I was writing a Python regex to match urls. I have written a reasonably complex one that is working fairly well. I was trying to get the label part in the hostname to be more accurate based on what I read on Wikipedia.
Basically if you see my code snippet, I have a truth table to test the label part I have written. If you want to understand the truth table, its based on 'Restrictions on hostnames' in the hostname Wiki page.
I just can't get case 1(strings[0]) to work without breaking other cases and cannot figure out just why case 1 wouldn't work. I have used debugging tools but the failure string in question is too small for me to get any significant information.
Please help me out and give me a fix to the one I have written so that I know what I am missing.
If you are wondering why I am not using a third party library to match urls, I am learning regular expressions.
import re
F = False
T = True
results = [T,F,T,F,F,F,T,F,T,F,F,F,F,F]
strings = ['a','-','aa','--','-a','a-','aaa','aa-','a-a','a--','-aa','-a-','--a','---']
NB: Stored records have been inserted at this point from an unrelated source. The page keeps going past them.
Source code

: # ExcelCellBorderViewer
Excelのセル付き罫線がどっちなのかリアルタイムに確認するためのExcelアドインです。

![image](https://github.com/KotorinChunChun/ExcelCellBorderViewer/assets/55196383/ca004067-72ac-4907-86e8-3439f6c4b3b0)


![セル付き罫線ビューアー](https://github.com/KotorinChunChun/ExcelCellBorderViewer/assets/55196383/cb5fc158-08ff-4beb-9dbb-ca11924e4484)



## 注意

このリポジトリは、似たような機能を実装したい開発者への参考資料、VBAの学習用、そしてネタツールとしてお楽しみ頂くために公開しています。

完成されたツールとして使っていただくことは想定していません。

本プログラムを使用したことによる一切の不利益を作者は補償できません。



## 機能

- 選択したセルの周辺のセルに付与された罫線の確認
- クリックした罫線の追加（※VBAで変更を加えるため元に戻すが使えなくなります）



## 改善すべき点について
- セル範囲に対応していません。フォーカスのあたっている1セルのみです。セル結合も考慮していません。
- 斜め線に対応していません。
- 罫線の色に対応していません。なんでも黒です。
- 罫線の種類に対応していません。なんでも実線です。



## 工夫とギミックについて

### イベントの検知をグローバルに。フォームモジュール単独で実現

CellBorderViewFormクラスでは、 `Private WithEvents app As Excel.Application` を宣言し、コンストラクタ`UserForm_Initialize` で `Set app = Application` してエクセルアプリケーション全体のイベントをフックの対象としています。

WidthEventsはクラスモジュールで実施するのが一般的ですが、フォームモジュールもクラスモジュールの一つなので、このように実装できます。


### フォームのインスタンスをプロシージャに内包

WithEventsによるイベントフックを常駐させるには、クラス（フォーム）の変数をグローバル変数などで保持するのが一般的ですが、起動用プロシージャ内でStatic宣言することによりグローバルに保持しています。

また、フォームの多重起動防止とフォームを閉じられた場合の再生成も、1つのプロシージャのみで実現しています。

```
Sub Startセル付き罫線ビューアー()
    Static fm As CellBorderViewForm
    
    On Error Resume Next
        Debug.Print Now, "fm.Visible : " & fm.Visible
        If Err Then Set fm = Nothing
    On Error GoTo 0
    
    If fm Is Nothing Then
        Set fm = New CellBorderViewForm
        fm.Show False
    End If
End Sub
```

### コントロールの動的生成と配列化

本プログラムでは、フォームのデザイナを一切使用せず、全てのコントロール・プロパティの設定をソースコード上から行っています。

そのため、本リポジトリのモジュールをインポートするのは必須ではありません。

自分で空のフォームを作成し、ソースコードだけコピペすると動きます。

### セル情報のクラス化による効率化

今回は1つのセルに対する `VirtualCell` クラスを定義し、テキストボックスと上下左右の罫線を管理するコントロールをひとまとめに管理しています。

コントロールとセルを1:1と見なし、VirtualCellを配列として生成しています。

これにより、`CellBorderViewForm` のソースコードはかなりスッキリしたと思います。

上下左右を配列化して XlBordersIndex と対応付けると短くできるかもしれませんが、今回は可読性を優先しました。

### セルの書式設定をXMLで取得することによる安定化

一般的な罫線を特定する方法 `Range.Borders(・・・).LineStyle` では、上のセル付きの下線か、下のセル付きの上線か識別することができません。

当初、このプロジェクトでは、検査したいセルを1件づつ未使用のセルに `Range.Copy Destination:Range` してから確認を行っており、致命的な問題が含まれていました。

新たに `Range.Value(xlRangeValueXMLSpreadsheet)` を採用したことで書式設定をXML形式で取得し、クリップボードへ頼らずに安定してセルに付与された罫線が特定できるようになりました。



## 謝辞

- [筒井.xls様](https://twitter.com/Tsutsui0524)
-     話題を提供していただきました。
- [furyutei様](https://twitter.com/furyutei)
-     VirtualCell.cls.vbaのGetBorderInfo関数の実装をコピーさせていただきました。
x = list(range(len(strings)))
regex_test = r'(?P<Label>(?P<Label_start>[a-zA-Z0-9])((?P<Label_mid>[a-zA-Z0-9-]{1,61})?)(?=(?P<Label_end>[a-zA-Z0-9](?=[./])))(?P=Label_end)?)\.'
if len(strings) == len(results):
for n in x:
if results[n] == bool(re.match(pattern = regex_test, string = strings[n] + '.')):
print("Works.")
if results[n] == True:
print(re.match(pattern = regex_test, string = strings[n] + '.').groupdict())
else:
print("Bug for: " + strings[n])
#print(str(re.match(pattern = regex_test, string = strings[n] + '.',flags=re.DEBUG)))